- The 'tango' part of the sculpture, 2022
- Artist: Jack Mackie; Charles Greening;
- Year: 1979
- Type: Sculpture
- Medium: Sculpture: bronze Base: concrete
- Condition: "Well maintained" (1995)
- Location: Seattle, Washington, United States; 47°37′16″N 122°19′15″W﻿ / ﻿47.62111°N 122.32083°W;

= Dancer's Series: Steps =

Sculpture series in Seattle, Washington, U.S.

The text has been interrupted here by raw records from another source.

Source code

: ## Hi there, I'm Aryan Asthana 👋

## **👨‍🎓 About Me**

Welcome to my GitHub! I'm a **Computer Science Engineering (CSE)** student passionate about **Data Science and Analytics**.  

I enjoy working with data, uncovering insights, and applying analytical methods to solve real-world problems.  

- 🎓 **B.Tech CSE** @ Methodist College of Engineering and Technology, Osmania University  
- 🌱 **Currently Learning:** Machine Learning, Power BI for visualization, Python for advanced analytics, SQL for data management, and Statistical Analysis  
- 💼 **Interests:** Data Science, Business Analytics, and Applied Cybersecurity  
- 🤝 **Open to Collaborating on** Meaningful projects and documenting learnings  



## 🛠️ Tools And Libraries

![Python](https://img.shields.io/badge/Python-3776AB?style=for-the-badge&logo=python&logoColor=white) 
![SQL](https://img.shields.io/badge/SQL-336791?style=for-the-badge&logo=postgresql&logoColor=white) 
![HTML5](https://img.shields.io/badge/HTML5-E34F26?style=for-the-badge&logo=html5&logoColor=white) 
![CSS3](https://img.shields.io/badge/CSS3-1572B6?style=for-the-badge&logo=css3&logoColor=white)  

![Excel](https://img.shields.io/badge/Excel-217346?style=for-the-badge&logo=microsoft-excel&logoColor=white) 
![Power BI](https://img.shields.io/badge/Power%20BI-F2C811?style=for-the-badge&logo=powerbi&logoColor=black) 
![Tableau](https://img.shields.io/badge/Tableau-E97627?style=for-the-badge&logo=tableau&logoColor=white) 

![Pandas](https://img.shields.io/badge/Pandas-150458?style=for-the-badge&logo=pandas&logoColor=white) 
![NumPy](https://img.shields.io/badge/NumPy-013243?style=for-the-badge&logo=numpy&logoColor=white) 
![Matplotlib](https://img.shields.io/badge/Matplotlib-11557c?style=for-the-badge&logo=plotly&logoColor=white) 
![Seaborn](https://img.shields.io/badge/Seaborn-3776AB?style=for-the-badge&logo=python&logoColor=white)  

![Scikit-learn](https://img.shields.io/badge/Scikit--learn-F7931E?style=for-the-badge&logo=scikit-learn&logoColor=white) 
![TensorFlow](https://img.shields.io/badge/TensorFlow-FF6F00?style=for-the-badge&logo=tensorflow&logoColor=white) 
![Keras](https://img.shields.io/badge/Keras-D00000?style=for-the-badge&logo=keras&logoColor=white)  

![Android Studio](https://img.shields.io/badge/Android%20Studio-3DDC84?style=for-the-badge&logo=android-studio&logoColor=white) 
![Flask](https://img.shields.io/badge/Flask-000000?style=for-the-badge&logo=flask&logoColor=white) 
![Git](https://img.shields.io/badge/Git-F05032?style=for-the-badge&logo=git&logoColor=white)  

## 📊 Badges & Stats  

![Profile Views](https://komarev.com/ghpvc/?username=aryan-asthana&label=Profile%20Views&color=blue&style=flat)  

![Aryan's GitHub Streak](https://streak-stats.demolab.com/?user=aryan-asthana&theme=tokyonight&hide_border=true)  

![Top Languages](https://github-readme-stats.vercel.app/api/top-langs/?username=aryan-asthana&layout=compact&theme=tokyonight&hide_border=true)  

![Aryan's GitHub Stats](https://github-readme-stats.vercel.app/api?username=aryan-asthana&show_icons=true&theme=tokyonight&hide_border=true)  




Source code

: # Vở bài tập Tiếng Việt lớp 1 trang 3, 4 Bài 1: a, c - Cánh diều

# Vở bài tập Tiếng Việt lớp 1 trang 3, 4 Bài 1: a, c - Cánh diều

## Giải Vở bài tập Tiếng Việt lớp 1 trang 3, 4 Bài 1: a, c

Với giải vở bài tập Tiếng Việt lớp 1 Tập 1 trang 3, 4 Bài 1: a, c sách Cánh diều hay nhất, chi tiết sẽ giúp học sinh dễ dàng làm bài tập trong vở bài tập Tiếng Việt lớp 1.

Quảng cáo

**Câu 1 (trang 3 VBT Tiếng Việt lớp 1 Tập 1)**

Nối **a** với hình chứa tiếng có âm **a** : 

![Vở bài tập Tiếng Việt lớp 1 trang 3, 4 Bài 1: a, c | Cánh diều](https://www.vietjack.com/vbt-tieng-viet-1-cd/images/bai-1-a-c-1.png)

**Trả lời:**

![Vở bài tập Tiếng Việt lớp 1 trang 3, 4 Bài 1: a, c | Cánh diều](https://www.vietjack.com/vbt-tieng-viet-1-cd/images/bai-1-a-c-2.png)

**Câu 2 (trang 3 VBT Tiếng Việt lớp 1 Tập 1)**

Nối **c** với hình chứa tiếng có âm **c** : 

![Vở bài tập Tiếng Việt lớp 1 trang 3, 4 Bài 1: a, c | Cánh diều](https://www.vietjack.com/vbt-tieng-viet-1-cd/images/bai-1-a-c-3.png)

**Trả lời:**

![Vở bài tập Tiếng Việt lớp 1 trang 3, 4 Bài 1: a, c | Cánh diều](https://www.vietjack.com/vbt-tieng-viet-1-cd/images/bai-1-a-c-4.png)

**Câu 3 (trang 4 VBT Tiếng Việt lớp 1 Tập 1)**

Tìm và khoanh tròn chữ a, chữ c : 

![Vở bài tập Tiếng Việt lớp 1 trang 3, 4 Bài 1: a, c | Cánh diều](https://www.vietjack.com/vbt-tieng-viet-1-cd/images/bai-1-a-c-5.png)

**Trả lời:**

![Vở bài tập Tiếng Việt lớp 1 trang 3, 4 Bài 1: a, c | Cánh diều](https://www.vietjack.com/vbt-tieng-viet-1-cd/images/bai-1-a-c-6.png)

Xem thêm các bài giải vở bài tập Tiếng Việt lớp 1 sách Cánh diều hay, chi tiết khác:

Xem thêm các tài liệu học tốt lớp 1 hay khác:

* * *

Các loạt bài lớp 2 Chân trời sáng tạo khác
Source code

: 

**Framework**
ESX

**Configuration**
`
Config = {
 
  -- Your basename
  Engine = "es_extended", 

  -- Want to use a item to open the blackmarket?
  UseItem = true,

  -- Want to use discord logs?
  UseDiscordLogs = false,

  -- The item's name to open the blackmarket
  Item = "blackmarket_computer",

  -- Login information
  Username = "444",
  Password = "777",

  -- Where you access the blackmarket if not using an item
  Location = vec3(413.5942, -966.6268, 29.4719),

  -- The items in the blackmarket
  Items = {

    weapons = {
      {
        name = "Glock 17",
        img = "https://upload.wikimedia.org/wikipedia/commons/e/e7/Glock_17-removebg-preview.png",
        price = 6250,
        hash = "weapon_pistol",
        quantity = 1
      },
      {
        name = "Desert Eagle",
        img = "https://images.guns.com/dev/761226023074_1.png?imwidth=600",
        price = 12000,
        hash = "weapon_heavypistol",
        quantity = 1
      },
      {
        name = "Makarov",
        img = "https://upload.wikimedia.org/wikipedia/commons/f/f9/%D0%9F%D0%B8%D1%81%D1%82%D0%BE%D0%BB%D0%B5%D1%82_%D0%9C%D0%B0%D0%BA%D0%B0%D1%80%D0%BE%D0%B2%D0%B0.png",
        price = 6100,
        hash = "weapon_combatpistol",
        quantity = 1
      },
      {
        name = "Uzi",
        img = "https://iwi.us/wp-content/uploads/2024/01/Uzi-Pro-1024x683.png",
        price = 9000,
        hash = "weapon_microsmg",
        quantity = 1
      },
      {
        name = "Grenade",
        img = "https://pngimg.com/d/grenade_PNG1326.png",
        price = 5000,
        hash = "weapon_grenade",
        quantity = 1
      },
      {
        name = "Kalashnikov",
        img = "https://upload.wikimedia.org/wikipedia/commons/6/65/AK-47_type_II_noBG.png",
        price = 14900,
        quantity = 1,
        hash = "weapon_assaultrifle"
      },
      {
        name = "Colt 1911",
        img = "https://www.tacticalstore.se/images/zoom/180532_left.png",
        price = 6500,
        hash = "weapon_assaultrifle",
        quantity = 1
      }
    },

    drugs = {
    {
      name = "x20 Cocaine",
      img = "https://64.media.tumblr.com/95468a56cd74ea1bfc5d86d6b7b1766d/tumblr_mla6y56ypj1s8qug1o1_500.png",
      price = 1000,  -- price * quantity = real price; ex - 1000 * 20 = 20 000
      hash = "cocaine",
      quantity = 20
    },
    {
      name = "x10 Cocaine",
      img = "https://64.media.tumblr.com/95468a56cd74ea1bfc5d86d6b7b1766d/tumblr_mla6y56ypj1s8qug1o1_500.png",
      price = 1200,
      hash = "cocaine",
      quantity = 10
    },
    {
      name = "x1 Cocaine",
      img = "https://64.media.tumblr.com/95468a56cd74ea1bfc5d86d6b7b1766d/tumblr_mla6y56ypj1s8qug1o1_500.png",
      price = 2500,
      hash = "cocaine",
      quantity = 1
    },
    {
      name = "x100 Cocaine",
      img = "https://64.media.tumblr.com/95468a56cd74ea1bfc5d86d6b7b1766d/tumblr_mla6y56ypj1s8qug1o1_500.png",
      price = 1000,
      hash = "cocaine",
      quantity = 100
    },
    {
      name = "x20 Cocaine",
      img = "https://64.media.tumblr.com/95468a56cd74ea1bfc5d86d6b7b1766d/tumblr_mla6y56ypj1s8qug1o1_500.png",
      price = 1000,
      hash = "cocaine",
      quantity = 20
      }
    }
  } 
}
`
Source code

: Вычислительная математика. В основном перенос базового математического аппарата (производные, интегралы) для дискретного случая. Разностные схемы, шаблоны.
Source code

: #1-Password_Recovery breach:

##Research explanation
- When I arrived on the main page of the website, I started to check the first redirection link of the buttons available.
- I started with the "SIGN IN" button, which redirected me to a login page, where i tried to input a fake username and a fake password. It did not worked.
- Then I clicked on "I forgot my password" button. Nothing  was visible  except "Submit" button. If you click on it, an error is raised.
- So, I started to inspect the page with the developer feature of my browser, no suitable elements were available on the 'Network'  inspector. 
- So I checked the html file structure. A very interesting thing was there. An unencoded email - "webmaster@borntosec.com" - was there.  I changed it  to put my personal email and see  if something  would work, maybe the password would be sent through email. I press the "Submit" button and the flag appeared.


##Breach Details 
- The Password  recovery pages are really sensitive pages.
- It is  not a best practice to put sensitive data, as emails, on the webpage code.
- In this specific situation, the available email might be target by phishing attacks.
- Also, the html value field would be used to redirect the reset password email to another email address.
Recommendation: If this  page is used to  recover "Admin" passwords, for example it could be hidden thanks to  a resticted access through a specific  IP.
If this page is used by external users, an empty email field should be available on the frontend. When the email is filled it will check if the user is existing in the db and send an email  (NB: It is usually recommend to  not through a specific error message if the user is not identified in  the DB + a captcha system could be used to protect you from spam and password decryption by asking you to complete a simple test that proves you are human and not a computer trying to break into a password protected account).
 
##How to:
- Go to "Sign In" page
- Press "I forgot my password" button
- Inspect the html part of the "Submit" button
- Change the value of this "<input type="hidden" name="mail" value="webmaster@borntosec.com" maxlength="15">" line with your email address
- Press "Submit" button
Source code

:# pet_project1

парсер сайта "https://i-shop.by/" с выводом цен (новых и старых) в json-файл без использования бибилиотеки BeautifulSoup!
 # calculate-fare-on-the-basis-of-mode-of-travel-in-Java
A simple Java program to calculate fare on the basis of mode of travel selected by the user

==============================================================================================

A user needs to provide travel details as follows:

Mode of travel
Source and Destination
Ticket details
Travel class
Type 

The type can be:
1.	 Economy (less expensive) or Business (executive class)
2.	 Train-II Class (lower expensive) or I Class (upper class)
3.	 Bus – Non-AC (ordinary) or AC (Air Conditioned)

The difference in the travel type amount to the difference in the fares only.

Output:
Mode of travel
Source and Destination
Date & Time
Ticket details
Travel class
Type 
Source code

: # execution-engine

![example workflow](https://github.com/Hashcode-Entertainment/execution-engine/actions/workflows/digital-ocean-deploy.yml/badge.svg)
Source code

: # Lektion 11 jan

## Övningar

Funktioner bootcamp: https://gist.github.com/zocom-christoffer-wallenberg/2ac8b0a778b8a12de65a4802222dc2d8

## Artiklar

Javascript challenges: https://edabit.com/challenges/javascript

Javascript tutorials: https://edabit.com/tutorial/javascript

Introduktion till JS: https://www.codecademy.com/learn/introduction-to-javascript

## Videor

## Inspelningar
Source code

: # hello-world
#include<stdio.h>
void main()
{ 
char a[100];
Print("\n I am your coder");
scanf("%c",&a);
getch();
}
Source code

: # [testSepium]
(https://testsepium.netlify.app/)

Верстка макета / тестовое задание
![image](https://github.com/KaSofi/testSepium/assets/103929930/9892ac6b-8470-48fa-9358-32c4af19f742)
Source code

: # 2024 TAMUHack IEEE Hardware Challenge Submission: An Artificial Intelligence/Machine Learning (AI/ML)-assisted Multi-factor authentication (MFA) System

Dancer's Series: Steps is an outdoor 1979 bronze sculpture series by artists Jack Mackie and Charles Greening, installed on the sidewalks of a nine-block stretch of Broadway between Pine and Roy streets in the Capitol Hill neighborhood of Seattle, Washington.

==Description==
The installation features nine dance patterns, some of which are "imaginary", inlaid in the sidewalk: Lindy, Mambo, Obeebo, Bus stop, Cha Cha, Foxtrot, Rumba, Tango, and Waltz. They are located between Roy and Pine streets on Broadway.

==History==
The installation was designed and copyrighted in 1979 and dedicated in 1982. It was surveyed and deemed "well maintained" by the Smithsonian Institution's "Save Outdoor Sculpture!" program in April 1995.